ウェブ上に豊富に存在する手続き的知識は、エージェントが長期的タスクを解決する上で大きな可能性を秘めている。しかし、そのような知識は多くの場合、マルチモーダルで異種混合、ノイズが多く、暗黙のうちに人間の実行主体を前提としているため、エージェントに要求されるスキルとして直接利用することは困難である。人間向けのガイドとエージェント実行可能なスキルの間のギャップを埋めるために、我々はこの問題をガイドからスキルへの学習として定式化する。すなわち、実世界のガイドを実行可能なスキルに変換し、エージェントが観測可能な軌跡からそれらを継続的に改善する。既存のエージェントのこのタスクにおける能力を評価するために、我々はこの問題向けに設計された初のベンチマークであるMMG2Skill-Benchを導入する。さらに我々はMMG2Skillを提案する。これは閉ループフレームワークであり、ガイドを編集可能なスキルにコンパイルし、実行中に固定された視覚言語モデル(VLM)エージェントをこれらのスキルで条件付け、ベンチマークスコアを使用せずに軌跡レベルの根本原因フィードバックからスキルを修正する。
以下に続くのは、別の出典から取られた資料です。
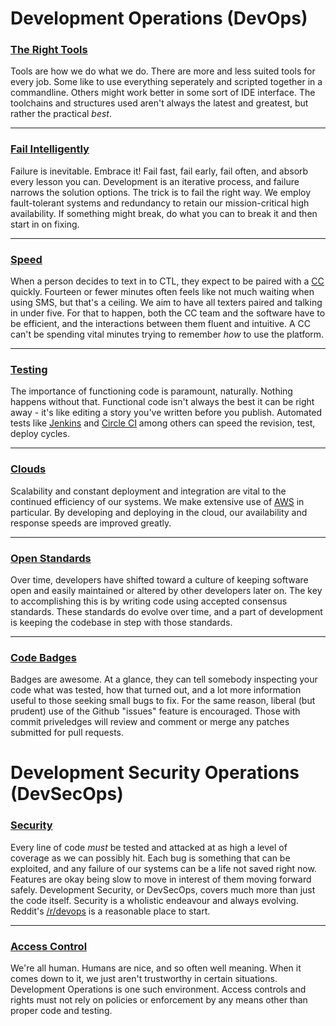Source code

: # Development Operations (DevOps)

### [The Right Tools](./tool-kit.md)

Tools are how we do what we do. There are more and less suited tools for every job. Some like to use everything seperately and scripted together in a commandline. Others might work better in some sort of IDE interface. The toolchains and structures used aren't always the latest and greatest, but rather the practical _best_.

---

### [Fail Intelligently](./successful-failure.md)

Failure is inevitable. Embrace it! Fail fast, fail early, fail often, and absorb every lesson you can. Development is an iterative process, and failure narrows the solution options. The trick is to fail the right way. We employ fault-tolerant systems and redundancy to retain our mission-critical high availability. If something might break, do what you can to break it and then start in on fixing.

---

### [Speed](./faster-pussycat.md)

When a person decides to text in to CTL, they expect to be paired with a [CC]() quickly. Fourteen or fewer minutes often feels like not much waiting when using SMS, but that's a ceiling. We aim to have all texters paired and talking in under five. For that to happen, both the CC team and the software have to be efficient, and the interactions between them fluent and intuitive. A CC can't be spending vital minutes trying to remember _how_ to use the platform.

---

### [Testing](./testing-1-2.md)

The importance of functioning code is paramount, naturally. Nothing happens without that. Functional code isn't always the best it can be right away - it's like editing a story you've written before you publish. Automated tests like [Jenkins]() and [Circle CI]() among others can speed the revision, test, deploy cycles.

---

### [Clouds](./cloudy-with-a-chance-of-meatballs.md)

Scalability and constant deployment and integration are vital to the continued efficiency of our systems. We make extensive use of [AWS]() in particular. By developing and deploying in the cloud, our availability and response speeds are improved greatly.

---

### [Open Standards](./standard-procedure.md)

Over time, developers have shifted toward a culture of keeping software open and easily maintained or altered by other developers later on. The key to accomplishing this is by writing code using accepted consensus standards. These standards do evolve over time, and a part of development is keeping the codebase in step with those standards.

---

### [Code Badges](./badge-and-rank-please.md)

Badges are awesome. At a glance, they can tell somebody inspecting your code what was tested, how that turned out, and a lot more information useful to those seeking small bugs to fix. For the same reason, liberal (but prudent) use of the Github "issues" feature is encouraged. Those with commit priveledges will review and comment or merge any patches submitted for pull requests.

# Development Security Operations (DevSecOps)

### [Security](./dev-sec-ops.md)

Every line of code _must_ be tested and attacked at as high a level of coverage as we can possibly hit. Each bug is something that can be exploited, and any failure of our systems can be a life not saved right now. Features are okay being slow to move in interest of them moving forward safely. Development Security, or DevSecOps, covers much more than just the code itself. Security is a wholistic endeavour and always evolving. Reddit's [/r/devops](https://reddit.com/r/devops/) is a reasonable place to start.

---

### [Access Control](./chaos-control.md)

We're all human. Humans are nice, and so often well meaning. When it comes down to it, we just aren't trustworthy in certain situations. Development Operations is one such environment. Access controls and rights must not rely on policies or enforcement by any means other than proper code and testing.
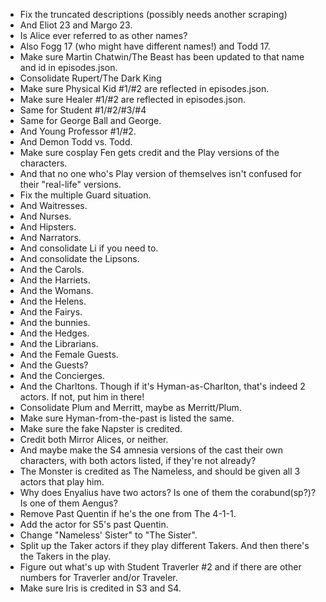 - Fix the truncated descriptions (possibly needs another scraping)
- And Eliot 23 and Margo 23.
- Is Alice ever referred to as other names?
- Also Fogg 17 (who might have different names!) and Todd 17.
- Make sure Martin Chatwin/The Beast has been updated to that name and id in episodes.json.
- Consolidate Rupert/The Dark King
- Make sure Physical Kid #1/#2 are reflected in episodes.json.
- Make sure Healer #1/#2 are reflected in episodes.json.
- Same for Student #1/#2/#3/#4
- Same for George Ball and George.
- And Young Professor #1/#2.
- And Demon Todd vs. Todd.
- Make sure cosplay Fen gets credit and the Play versions of the characters.
- And that no one who's Play version of themselves isn't confused for their "real-life" versions.
- Fix the multiple Guard situation.
- And Waitresses.
- And Nurses.
- And Hipsters.
- And Narrators.
- And consolidate Li if you need to.
- And consolidate the Lipsons.
- And the Carols.
- And the Harriets.
- And the Womans.
- And the Helens.
- And the Fairys.
- And the bunnies.
- And the Hedges.
- And the Librarians.
- And the Female Guests.
- And the Guests?
- And the Concierges.
- And the Charltons. Though if it's Hyman-as-Charlton, that's indeed 2 actors. If not, put him in there!
- Consolidate Plum and Merritt, maybe as Merritt/Plum.
- Make sure Hyman-from-the-past is listed the same.
- Make sure the fake Napster is credited.
- Credit both Mirror Alices, or neither.
- And maybe make the S4 amnesia versions of the cast their own characters, with both actors listed, if they're not already?
- The Monster is credited as The Nameless, and should be given all 3 actors that play him.
- Why does Enyalius have two actors? Is one of them the corabund(sp?)? Is one of them Aengus?
- Remove Past Quentin if he's the one from The 4-1-1.
- Add the actor for S5's past Quentin.
- Change "Nameless' Sister" to "The Sister".
- Split up the Taker actors if they play different Takers. And then there's the Takers in the play.
- Figure out what's up with Student Traverler #2 and if there are other numbers for Traverler and/or Traveler.
- Make sure Iris is credited in S3 and S4.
GUI制御、オープンエンドなゲームプレイ、戦略的カードプレイにおいて、6つのVLMバックボーンを用いた実験の結果、MMG2Skillはすべてのモデル・ドメイン設定において標準ベースラインエージェントを一貫して上回り、バックボーン全体でマクロ平均で+12.8から+25.3パーセンテージポイントの向上を達成した。アブレーション研究により、生のガイドを直接エージェントにプロンプトとして与えると性能が低下する可能性がある一方、観測された改善には構造化されたスキル構築と軌跡駆動型修正の両方が必要であることが示された。成功推論可能タスクでは、アナライザーベースの早期停止により、後期の性能低下をさらに防ぎ、成功信号が適切に較正された場合に試行の25%から53%を節約できる。

English

Abundant procedural knowledge on the Web holds great potential for helping agents solve long-horizon tasks. However, such knowledge is often multimodal, heterogeneous, noisy, and implicitly assumes human executors, making it difficult to use directly as the skills required by agents. To bridge the gap between human-oriented guides and agent-executable skills, we formalize this problem as guide-to-skill learning: converting in-the-wild guides into executable skills and continuously improving them from trajectories observable to the agent. To evaluate the capability of existing agents on this task, we introduce MMG2Skill-Bench, the first benchmark designed for this problem. We further propose MMG2Skill, a closed-loop framework that compiles guides into editable skills, conditions a fixed vision-language model (VLM) agent on these skills during execution, and revises the skills from trajectory-level root-cause feedback without using benchmark scores. Across GUI control, open-ended gameplay, and strategic card play with six VLM backbones, MMG2Skill consistently outperforms vanilla baseline agents in every model-domain setting, achieving macro-average gains of +12.8 to +25.3 percentage points across backbones. Ablation studies show that directly prompting agents with raw guides can degrade performance, while both structured skill construction and trajectory-driven revision are necessary for the observed improvements. On success-inferable tasks, analyzer-based early stopping further prevents late-stage performance regressions and saves 25%-53% of attempts when the success signal is properly calibrated.